Provider: Alibaba / OpenRouter / any OpenAI-compatible  |  CLI flag: --cli qwen

npm install -g qwen-code

The Qwen adapter is the most flexible: it routes to different backends depending on which API keys are set. Priority order:

BackendEnv varUse case
OpenRouter (paid)OPENROUTER_API_KEY_PAIDBest quality via OpenRouter
OpenRouter (free)OPENROUTER_API_KEY_FREEFree-tier routing, rate-limited
Together.aiTOGETHERAI_USER_KEYOpen-source models, fast inference
OxenOXEN_API_KEYEnterprise open-source
Default (native Qwen)DASHSCOPE_API_KEYAlibaba Cloud, qwen-max / coder

This makes Qwen a good choice for cost-sensitive runs: route simple tasks to OpenRouter free-tier, keep expensive capacity for complex ones.

Roo Code

Provider: Anthropic / OpenAI / any  |  CLI flag: --cli roo-code

# Install Roo Code VS Code extension from https://github.com/RooVetGit/Roo-Code
# Headless CLI mode available via the extension's CLI interface

Roo Code is a VS Code extension with a headless CLI mode. It supports multiple providers (Anthropic, OpenAI, and OpenAI-compatible backends) and can use local models. Bernstein spawns it in headless mode for autonomous task execution.

Generic adapter

CLI flag: --cli generic

The generic adapter wraps any CLI agent without writing Python. Configure it via bernstein.yaml:

cli: generic
cli_options:
  command: aider        # the binary name
  prompt_flag: --message
  model_flag: --model
  extra_args:
    - --yes
    - --no-git

Bernstein calls: aider --model <model> --yes --no-git --message <prompt>. Any coding agent with a non-interactive mode works.

OpenClaw experimental

Type: Runtime bridge (not a CLI adapter)  |  Status: Stub ready, awaiting OpenClaw API GA

OpenClaw provides ephemeral, network-isolated cloud sandboxes for running CLI coding agents remotely. Instead of spawning agents on your local machine, Bernstein can delegate execution to OpenClaw containers — useful for CI/CD, resource-constrained machines, or security-sensitive runs.
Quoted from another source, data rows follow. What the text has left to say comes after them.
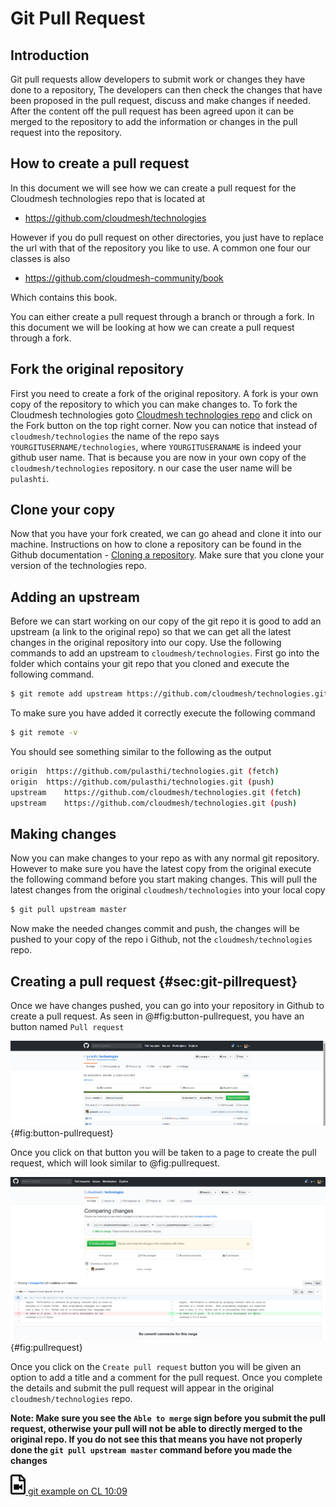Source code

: # Git Pull Request

## Introduction

Git pull requests allow developers to submit work or changes they have 
done to a repository, The developers can then check the changes that 
have been proposed in the pull request, discuss and make changes if
needed. After the content off the pull request has been agreed upon
it can be merged to the repository to add the information or changes in
the pull request into the repository. 

## How to create a pull request

In this document we will see how we can create a pull request for the 
Cloudmesh technologies repo that is located at 

* <https://github.com/cloudmesh/technologies>

However if you do pull request on other directories, you just have to
replace the url with that of the repository you like to use. A common
one four our classes is also

* <https://github.com/cloudmesh-community/book>

Which contains this book.

You can either create a pull request through a branch or through a fork.
In this document we will be looking at how we can create a pull request
through a fork.

## Fork the original repository

First you need to create a fork of the original repository. A fork is
your own copy of the repository to which you can make changes to. To
fork the Cloudmesh technologies goto
[Cloudmesh technologies repo](https://github.com/cloudmesh/technologies)
and click on the Fork button on the top right corner. Now you can
notice that instead of `cloudmesh/technologies` the name of the repo
says `YOURGITUSERNAME/technologies`, where `YOURGITUSERANAME` is
indeed your github user name. That is because you are now in your own
copy of the `cloudmesh/technologies` repository. n our case the user
name will be `pulashti`.

## Clone your copy

Now that you have your fork created, we can go ahead and clone it into
our machine. Instructions on how to clone a repository can be found in
the Github documentation -
[Cloning a repository](https://help.github.com/articles/cloning-a-repository/).
Make sure that you clone your version of the technologies repo.

## Adding an upstream 

Before we can start working on our copy of the git repo it is good to add
an upstream (a link to the original repo) so that we can get all the 
latest changes in the original repository into our copy. Use the following 
commands to add an upstream to `cloudmesh/technologies`. First go into the
folder which contains your git repo that you cloned and execute the
following command.

```bash
$ git remote add upstream https://github.com/cloudmesh/technologies.git'
```

To make sure you have added it correctly execute the following command

```bash
$ git remote -v
```

You should see something similar to the following as the output

```bash
origin	https://github.com/pulasthi/technologies.git (fetch)
origin	https://github.com/pulasthi/technologies.git (push)
upstream	https://github.com/cloudmesh/technologies.git (fetch)
upstream	https://github.com/cloudmesh/technologies.git (push)

```

## Making changes

Now you can make changes to your repo as with any normal git repository.
However to make sure you have the latest copy from the original execute
the following command before you start making changes. This will pull the 
latest changes from the original `cloudmesh/technologies` into your local
copy

```bash
$ git pull upstream master
```

Now make the needed changes commit and push, the changes will be pushed
to your copy of the repo i Github, not the `cloudmesh/technologies` repo.

## Creating a pull request {#sec:git-pillrequest}

Once we have changes pushed, you can go into your repository in Github
to create a pull request. As seen in @#fig:button-pullrequest, you
have an button named `Pull request`

![Button Pull request](images/git_pull_front.png){#fig:button-pullrequest}


Once you click on that button you will be taken to a page to create the
pull request, which will look similar to @fig:pullrequest.

![Create a pull request](images/git_pull_view.png){#fig:pullrequest}

Once you click on the `Create pull request` button you will be given an
option to add a title and a comment for the pull request. Once you complete
the details and submit the pull request will appear in the original
`cloudmesh/technologies` repo. 

**Note: Make sure you see the `Able to merge` sign before you submit the
pull request, otherwise your pull will not be able to directly merged to
the original repo. If you do not see this that means you have not properly
done the `git pull upstream master` command before you made the changes**

[![Video](images/video.png) git example on CL 10:09](https://youtu.be/8wyTtG0PsgM) 

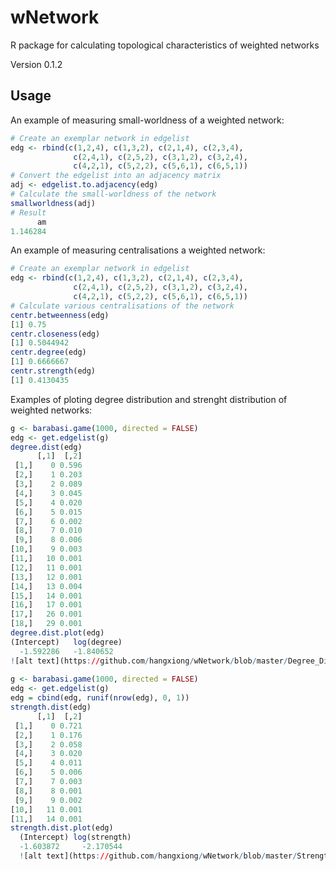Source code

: # wNetwork
R package for calculating topological characteristics of weighted networks

Version 0.1.2

## Usage

An example of measuring small-worldness of a weighted network:
```R
# Create an exemplar network in edgelist
edg <- rbind(c(1,2,4), c(1,3,2), c(2,1,4), c(2,3,4), 
              c(2,4,1), c(2,5,2), c(3,1,2), c(3,2,4), 
              c(4,2,1), c(5,2,2), c(5,6,1), c(6,5,1))
# Convert the edgelist into an adjacency matrix
adj <- edgelist.to.adjacency(edg)
# Calculate the small-worldness of the network
smallworldness(adj)
# Result
      am 
1.146284 
```

An example of measuring centralisations a weighted network:
```R
# Create an exemplar network in edgelist
edg <- rbind(c(1,2,4), c(1,3,2), c(2,1,4), c(2,3,4), 
              c(2,4,1), c(2,5,2), c(3,1,2), c(3,2,4), 
              c(4,2,1), c(5,2,2), c(5,6,1), c(6,5,1))
# Calculate various centralisations of the network
centr.betweenness(edg)
[1] 0.75
centr.closeness(edg)
[1] 0.5044942
centr.degree(edg)
[1] 0.6666667
centr.strength(edg)
[1] 0.4130435
```
Examples of ploting degree distribution and strenght distribution of weighted networks:
```R
g <- barabasi.game(1000, directed = FALSE)
edg <- get.edgelist(g)
degree.dist(edg)
      [,1]  [,2]
 [1,]    0 0.596
 [2,]    1 0.203
 [3,]    2 0.089
 [4,]    3 0.045
 [5,]    4 0.020
 [6,]    5 0.015
 [7,]    6 0.002
 [8,]    7 0.010
 [9,]    8 0.006
[10,]    9 0.003
[11,]   10 0.001
[12,]   11 0.001
[13,]   12 0.001
[14,]   13 0.004
[15,]   14 0.001
[16,]   17 0.001
[17,]   26 0.001
[18,]   29 0.001
degree.dist.plot(edg)
(Intercept)   log(degree) 
  -1.592286   -1.840652 
![alt text](https://github.com/hangxiong/wNetwork/blob/master/Degree_Distribution.png "Degree Distribution")
  
g <- barabasi.game(1000, directed = FALSE)
edg <- get.edgelist(g)
edg = cbind(edg, runif(nrow(edg), 0, 1))
strength.dist(edg)
      [,1]  [,2]
 [1,]    0 0.721
 [2,]    1 0.176
 [3,]    2 0.058
 [4,]    3 0.020
 [5,]    4 0.011
 [6,]    5 0.006
 [7,]    7 0.003
 [8,]    8 0.001
 [9,]    9 0.002
[10,]   11 0.001
[11,]   14 0.001
strength.dist.plot(edg)
  (Intercept) log(strength) 
  -1.603872     -2.170544 
  ![alt text](https://github.com/hangxiong/wNetwork/blob/master/Strength_Distribution.png "Strength Distribution")
```
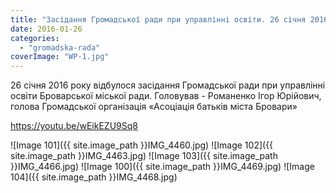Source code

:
 ```yaml
---
title: "Засідання Громадської ради при управлінні освіти. 26 січня 2016 року"
date: 2016-01-26
categories: 
  - "gromadska-rada"
coverImage: "WP-1.jpg"
---
```


26 січня 2016 року відбулося засідання Громадської ради при управлінні освіти Броварської міської ради. Головував - Романенко Ігор Юрійович, голова Громадської організація «Асоціація батьків міста Бровари»<!--more-->

https://youtu.be/wEikEZU9Sq8

\![Image 101]({{ site.image_path }}IMG_4460.jpg)
![Image 102]({{ site.image_path }}IMG_4463.jpg)
![Image 103]({{ site.image_path }}IMG_4466.jpg)
![Image 100]({{ site.image_path }}IMG_4469.jpg)
![Image 104]({{ site.image_path }}IMG_4468.jpg)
Configuration in bernstein.yaml:

bridges:
  openclaw:
    endpoint: https://api.openclaw.dev/v1
    region: us-east-1
    sandbox_class: large

Note: The OpenClaw bridge is currently a stub (NotImplementedError). It will be fully wired when the OpenClaw API reaches general availability. Track progress in the project roadmap.

Add a custom adapter

If you need deeper integration than the generic adapter provides (structured output parsing, custom tier detection, etc.), implement the CLIAdapter interface:

from bernstein.adapters.base import CLIAdapter, SpawnResult
from bernstein.core.models import ModelConfig
from pathlib import Path
from typing import Any

class MyAgentAdapter(CLIAdapter):
    def spawn(
        self,
        *,
        prompt: str,
        workdir: Path,
        model_config: ModelConfig,
        session_id: str,
        mcp_config: dict[str, Any] | None = None,
    ) -> SpawnResult:
        log_path = workdir / ".sdd" / "runtime" / f"{session_id}.log"
        log_path.parent.mkdir(parents=True, exist_ok=True)

        cmd = ["my-agent", "--model", model_config.model, "-p", prompt]

        import subprocess
        with log_path.open("w") as log_file:
            proc = subprocess.Popen(
                cmd, cwd=workdir,
                stdout=log_file, stderr=subprocess.STDOUT,
                start_new_session=True,
            )

        return SpawnResult(pid=proc.pid, log_path=log_path)

    def name(self) -> str:
        return "My Agent"

Register it in your project:

# bernstein_plugins.py (auto-discovered at startup)
from bernstein.adapters.registry import register_adapter
from my_package.adapter import MyAgentAdapter

register_adapter("my-agent", MyAgentAdapter())

Then use it: bernstein run --cli my-agent.

Mixing adapters in one run

Different task roles can use different adapters. Configure per-role overrides in bernstein.yaml:

goal: "Add auth, write tests, and document the API"

# Default adapter for all roles (auto-detects installed agents)
cli: auto

# Per-role overrides
role_config:
  qa:
    cli: codex          # GPT-5.4 for test generation
    model: gpt-5.4
  docs:
    cli: gemini         # Gemini Flash for docs — cheaper
    model: gemini-3-flash

The orchestrator assigns each task to the right adapter based on role. All tasks write to the same .sdd/ state — adapter choice is transparent to the rest of the system.

See the multi-model example for a working demo with three adapters in a single run.